I moved on, meandering along the paths that led through Chancellors Court, watching people relaxing in the warmth of their kitchens, through the glistening floor to ceiling glass windows, raindrops running down them like a map. I could see the abandoned construction site, the modern buildings half-finished and melancholy in the still falling mist. Cranes suspended in mid-air, abandoned once again for the dreary weekend ahead.



Sam Graves

Soil and Stone

Set in stone, long ago. Moulded by the ground it lays upon. In the overarching ends of a simplistic green, sits a bench made of brick and stone.

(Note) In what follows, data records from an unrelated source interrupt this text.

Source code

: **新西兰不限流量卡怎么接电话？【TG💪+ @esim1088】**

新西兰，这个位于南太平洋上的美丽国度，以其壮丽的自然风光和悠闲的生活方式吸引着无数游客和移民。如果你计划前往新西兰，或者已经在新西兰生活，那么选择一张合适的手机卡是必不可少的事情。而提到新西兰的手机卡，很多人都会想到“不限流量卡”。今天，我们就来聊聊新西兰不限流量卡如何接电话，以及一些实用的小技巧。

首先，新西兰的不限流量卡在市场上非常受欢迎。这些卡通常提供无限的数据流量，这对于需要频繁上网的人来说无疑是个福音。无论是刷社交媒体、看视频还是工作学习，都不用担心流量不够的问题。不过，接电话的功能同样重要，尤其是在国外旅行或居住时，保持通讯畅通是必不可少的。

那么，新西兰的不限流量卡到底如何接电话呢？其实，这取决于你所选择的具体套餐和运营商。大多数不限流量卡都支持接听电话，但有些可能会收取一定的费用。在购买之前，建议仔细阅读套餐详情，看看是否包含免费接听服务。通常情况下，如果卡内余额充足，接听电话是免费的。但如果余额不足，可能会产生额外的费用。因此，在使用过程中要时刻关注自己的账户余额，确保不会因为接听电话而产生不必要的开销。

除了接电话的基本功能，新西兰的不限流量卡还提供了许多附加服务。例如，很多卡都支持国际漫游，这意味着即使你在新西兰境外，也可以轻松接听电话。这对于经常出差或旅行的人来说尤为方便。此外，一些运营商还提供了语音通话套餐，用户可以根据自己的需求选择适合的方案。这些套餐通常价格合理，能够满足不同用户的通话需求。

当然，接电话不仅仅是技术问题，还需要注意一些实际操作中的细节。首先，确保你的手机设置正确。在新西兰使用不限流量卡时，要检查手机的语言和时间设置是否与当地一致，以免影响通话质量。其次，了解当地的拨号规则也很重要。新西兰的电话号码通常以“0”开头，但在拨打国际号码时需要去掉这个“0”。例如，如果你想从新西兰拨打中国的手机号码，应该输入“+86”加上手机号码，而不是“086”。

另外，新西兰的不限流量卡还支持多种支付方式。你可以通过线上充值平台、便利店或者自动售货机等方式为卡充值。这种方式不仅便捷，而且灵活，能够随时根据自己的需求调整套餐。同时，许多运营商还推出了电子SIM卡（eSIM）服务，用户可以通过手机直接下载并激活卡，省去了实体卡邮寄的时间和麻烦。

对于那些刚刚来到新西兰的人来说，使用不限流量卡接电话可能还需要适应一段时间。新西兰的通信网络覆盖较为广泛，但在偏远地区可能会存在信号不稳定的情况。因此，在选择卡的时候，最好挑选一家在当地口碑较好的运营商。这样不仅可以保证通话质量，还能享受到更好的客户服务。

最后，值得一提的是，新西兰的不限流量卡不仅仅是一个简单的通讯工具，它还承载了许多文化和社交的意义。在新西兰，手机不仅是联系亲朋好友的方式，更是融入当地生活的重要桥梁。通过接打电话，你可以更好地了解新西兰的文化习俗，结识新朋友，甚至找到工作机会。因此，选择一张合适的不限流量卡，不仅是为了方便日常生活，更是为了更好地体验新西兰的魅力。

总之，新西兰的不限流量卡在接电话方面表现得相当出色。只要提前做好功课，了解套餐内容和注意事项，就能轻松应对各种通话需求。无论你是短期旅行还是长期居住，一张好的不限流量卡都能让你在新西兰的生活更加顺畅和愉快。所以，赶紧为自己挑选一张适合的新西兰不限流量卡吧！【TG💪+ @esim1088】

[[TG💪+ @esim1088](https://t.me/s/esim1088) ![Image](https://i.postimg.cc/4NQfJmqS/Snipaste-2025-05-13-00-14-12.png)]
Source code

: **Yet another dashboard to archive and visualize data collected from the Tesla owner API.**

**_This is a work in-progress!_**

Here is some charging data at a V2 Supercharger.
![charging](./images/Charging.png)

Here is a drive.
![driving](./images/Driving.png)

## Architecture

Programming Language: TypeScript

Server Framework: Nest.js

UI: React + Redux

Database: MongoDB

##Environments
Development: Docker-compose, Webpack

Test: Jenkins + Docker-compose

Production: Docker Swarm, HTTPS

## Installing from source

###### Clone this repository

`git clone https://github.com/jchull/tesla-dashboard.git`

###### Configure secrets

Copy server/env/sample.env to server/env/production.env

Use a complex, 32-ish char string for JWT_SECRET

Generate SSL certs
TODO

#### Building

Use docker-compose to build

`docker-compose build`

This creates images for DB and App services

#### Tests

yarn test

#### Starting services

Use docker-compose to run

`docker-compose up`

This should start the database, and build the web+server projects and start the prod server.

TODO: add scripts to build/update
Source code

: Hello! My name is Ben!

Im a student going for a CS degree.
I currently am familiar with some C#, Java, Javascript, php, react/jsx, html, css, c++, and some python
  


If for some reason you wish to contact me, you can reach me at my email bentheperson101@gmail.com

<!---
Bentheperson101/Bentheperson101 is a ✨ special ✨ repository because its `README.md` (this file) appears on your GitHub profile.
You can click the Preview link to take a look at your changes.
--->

It's hard to pinpoint, where exactly it originated. Years, decades, when the university land it preserves was first developed. It's not the bench itself however, it is the foundation it rests upon. The thick, grounded soil, forced upon by the harsh stone. Confined by the man made structure, nature still clings to life. Weeds, plants, grass and flowers still creep through the cracks. Certifying their will to prosper, despite the hardship it has suffered. As time goes on, no attention seems to have been drawn to it. The weeds continue to rise and grow, whilst the stone bench simply rests in the open, obscure to most attention. Unused, unwanted, unnoticed.